Sunday, December 15, 2013
God Still Reigns Supreme, and He Doesn't Need Drones to Enforce His Rule
Send In The Drones
Today I feel compelled to speak out against the drone attack in Yemen earlier this week that killed at least 13 people and probably more – all of whom were, by all accounts, part of a wedding party. The erroneous targeting of innocent civilians by the CIA and the US military causes me to wonder whether the letters CIA stand for Complete Idiots Agency. But all joking aside, I want to write truthfully today about God and what he might do under similar circumstances. After all, I am a Progressive Christian and an antiwar crusader because my conscience compels me to be such – it's in my nature. I cannot hope to transcend that identity, nor do I think that attempting to do so is a worthy goal, especially for the sake of "objectivity". Indeed, being a Christian inevitably means many things — it means being baptized, partaking of the Lord's supper, and belonging to a community marked by the confession that Jesus Christ is Lord. Likewise, being a Christian means lamenting the violence carried out by those powers and principalities that coercively seek their own lordship over God's good creation – powers and principalities like America – and to stand for social and economic justice and against inequality as Jesus did.

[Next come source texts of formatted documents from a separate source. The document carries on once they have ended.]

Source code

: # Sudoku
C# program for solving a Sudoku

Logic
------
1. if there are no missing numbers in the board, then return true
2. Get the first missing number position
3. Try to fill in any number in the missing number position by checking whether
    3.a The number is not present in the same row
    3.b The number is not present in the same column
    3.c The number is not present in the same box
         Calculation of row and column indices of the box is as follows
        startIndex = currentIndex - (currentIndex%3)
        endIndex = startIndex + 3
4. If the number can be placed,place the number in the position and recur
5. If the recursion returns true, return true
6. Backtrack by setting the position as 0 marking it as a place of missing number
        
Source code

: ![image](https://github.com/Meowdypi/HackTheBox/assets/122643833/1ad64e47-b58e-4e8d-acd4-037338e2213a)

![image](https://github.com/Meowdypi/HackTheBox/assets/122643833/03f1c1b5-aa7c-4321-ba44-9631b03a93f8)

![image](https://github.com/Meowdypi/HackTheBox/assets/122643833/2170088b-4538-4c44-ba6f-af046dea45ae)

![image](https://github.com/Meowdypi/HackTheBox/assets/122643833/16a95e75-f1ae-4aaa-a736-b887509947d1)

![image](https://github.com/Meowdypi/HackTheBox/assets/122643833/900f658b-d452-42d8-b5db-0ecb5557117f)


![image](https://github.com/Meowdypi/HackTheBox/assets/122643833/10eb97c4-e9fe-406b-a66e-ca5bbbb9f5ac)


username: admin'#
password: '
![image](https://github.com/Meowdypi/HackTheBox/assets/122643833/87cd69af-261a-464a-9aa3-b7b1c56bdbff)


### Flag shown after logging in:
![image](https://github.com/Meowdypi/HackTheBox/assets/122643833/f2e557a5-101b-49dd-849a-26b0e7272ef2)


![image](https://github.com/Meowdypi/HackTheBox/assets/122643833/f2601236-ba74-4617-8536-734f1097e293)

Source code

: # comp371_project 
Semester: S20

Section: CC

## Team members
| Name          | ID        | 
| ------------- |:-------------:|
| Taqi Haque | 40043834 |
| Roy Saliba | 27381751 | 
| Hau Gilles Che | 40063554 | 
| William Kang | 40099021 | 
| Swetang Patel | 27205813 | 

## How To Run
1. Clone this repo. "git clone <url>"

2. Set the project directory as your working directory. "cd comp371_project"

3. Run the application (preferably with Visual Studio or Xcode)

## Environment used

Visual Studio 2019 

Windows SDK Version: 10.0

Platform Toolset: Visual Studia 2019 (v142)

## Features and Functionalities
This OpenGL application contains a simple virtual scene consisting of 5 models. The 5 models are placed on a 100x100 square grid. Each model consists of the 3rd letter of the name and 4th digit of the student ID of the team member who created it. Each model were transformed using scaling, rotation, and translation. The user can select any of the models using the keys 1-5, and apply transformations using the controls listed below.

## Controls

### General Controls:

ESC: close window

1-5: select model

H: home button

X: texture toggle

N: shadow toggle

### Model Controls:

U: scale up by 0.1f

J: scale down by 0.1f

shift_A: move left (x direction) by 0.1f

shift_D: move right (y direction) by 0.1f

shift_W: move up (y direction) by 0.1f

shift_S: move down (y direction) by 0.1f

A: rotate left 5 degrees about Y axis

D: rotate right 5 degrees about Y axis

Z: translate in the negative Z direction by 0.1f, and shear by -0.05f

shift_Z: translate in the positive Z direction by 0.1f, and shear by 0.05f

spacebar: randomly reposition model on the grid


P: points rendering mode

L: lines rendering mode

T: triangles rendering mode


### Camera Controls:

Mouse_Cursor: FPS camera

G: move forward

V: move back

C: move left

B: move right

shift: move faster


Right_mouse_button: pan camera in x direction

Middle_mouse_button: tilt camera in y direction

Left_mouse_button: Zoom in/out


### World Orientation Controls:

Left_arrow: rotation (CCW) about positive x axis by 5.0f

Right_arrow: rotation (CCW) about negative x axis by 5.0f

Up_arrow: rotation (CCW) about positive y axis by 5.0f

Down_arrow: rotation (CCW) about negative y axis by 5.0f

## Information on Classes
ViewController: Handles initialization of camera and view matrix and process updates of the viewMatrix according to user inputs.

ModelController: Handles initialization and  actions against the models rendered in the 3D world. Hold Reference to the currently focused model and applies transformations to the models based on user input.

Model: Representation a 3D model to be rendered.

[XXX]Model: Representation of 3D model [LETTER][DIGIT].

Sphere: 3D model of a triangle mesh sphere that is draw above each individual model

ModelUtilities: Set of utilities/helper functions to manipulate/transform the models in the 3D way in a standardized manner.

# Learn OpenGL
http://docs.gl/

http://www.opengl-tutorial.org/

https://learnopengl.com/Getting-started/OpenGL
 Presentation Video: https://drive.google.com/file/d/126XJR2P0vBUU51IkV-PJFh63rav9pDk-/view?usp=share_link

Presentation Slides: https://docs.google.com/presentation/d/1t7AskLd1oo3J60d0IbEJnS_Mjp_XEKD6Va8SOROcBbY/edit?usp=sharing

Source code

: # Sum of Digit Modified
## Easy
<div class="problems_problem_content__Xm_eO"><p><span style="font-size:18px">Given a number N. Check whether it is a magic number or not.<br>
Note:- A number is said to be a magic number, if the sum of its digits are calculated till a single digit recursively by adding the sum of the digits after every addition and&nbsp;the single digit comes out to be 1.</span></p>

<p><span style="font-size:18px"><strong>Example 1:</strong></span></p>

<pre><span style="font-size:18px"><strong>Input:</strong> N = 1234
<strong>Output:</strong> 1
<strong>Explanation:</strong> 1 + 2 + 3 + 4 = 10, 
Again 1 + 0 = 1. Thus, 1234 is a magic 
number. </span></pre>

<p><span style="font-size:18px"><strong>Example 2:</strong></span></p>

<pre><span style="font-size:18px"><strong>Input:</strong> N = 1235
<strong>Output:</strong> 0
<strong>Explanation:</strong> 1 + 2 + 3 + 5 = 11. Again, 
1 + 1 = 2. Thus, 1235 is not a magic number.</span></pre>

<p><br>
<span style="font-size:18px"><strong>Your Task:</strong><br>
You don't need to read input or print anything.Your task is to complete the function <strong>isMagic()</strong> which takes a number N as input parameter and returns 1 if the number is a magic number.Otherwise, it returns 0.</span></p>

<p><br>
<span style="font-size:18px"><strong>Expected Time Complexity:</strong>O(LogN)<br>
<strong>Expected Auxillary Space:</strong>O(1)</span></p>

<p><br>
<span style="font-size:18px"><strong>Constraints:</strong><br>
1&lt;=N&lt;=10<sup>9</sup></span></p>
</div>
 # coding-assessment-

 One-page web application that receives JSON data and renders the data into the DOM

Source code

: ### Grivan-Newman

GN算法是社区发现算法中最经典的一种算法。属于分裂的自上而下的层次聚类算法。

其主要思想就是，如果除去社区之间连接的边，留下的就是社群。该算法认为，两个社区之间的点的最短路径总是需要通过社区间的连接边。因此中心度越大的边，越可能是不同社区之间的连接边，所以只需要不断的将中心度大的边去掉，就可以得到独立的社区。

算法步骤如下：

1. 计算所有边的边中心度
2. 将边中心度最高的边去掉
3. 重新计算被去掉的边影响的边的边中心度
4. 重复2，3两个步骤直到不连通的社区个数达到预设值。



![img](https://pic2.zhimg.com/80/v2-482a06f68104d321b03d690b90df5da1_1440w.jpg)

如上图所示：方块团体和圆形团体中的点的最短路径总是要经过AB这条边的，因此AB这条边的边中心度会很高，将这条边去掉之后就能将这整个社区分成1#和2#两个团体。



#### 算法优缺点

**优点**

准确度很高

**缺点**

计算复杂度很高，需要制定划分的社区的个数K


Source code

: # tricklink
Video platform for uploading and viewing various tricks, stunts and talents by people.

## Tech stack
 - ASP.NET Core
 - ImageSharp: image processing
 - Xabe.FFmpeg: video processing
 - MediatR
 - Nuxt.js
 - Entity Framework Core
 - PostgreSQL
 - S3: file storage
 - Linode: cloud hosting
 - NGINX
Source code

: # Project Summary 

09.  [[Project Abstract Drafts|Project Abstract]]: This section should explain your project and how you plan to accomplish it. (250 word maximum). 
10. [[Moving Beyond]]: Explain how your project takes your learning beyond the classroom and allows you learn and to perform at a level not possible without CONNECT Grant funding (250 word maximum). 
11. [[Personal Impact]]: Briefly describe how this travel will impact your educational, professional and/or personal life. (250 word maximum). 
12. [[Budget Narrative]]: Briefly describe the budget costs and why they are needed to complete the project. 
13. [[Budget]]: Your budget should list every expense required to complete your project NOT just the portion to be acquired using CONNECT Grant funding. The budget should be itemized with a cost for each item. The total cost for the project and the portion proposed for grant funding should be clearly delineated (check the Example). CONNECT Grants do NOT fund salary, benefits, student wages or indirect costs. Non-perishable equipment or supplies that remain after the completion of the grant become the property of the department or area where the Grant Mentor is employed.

I recently found out, much to my dismay, that Liberty University has been training Christians to pilot armed U.S. drones since 2011 in its School of Aeronautics (SOA). My dismay is over the idea that Liberty graduates can somehow "serve the Lord" by targeting and killing their global neighbors. Here, I would like to outline some of my concerns in detail with the hope that Liberty University might reconsider, or at least restate theologically, its position regarding U.S. drone warfare:
[1.] Drone strikes are imprecise, counterproductive and of questionable legality.
According to a recent study carried out by researchers at NYU School of Law and Stanford University Law School, some experts suggested drone strikes hit just 2 percent of "high priority" targets, often killing civilians instead. Indeed, America is responsible for killing more than 3,000 people with drone technology – several hundred of which are children. America also uses egregious strike techniques in order to kill individuals suspected of terrorism. All of this has led to significant opposition from citizens, especially in Pakistan, in what some have called a kind of "recruitment program" for terrorism. And though legality is unclear, terrorism and human rights officials at the United Nations have said that U.S. drone strikes in Pakistan violate international law. Has Liberty University considered how these factors might undermine America's interests? More importantly, have you considered how these factors might compromise the integrity of the greater Church?
[2.] Drone strikes necessitate complicity with untruthful media systems.
Reports suggest that the Obama Administration stretches the definition of "militant" to reduce reported civilian death tolls. Just follow the articles – as soon as you get beyond the realm of mainstream American media, “militants” suddenly become “suspects” or even “civilians.” How can the church – any church presenting itself as a truth-telling institution – accept at face value and propagate misleading half-truths or outright lies from the mainstream media, especially when innocent lives are at stake?
[3.] Liberty University assumes drone warfare as an ethical norm for Christians.
Don't get me wrong – I dislike just-war theory just as much as the next Progressive Christian, but don't you think that drone warfare demands some sort of philosophical and theological backing? Short of ambiguous and unhelpful appeals to "justice," how has Liberty managed to reconcile drone strikes with the ethical teachings of our Lord Jesus Christ? How can the church support drone warfare while loving our neighbors and our enemies at the same time? Before Yemen there is or was Afghanistan, and before that there was Iraq, where at least 100,000 Iraqi civilians died, and not all were accidental.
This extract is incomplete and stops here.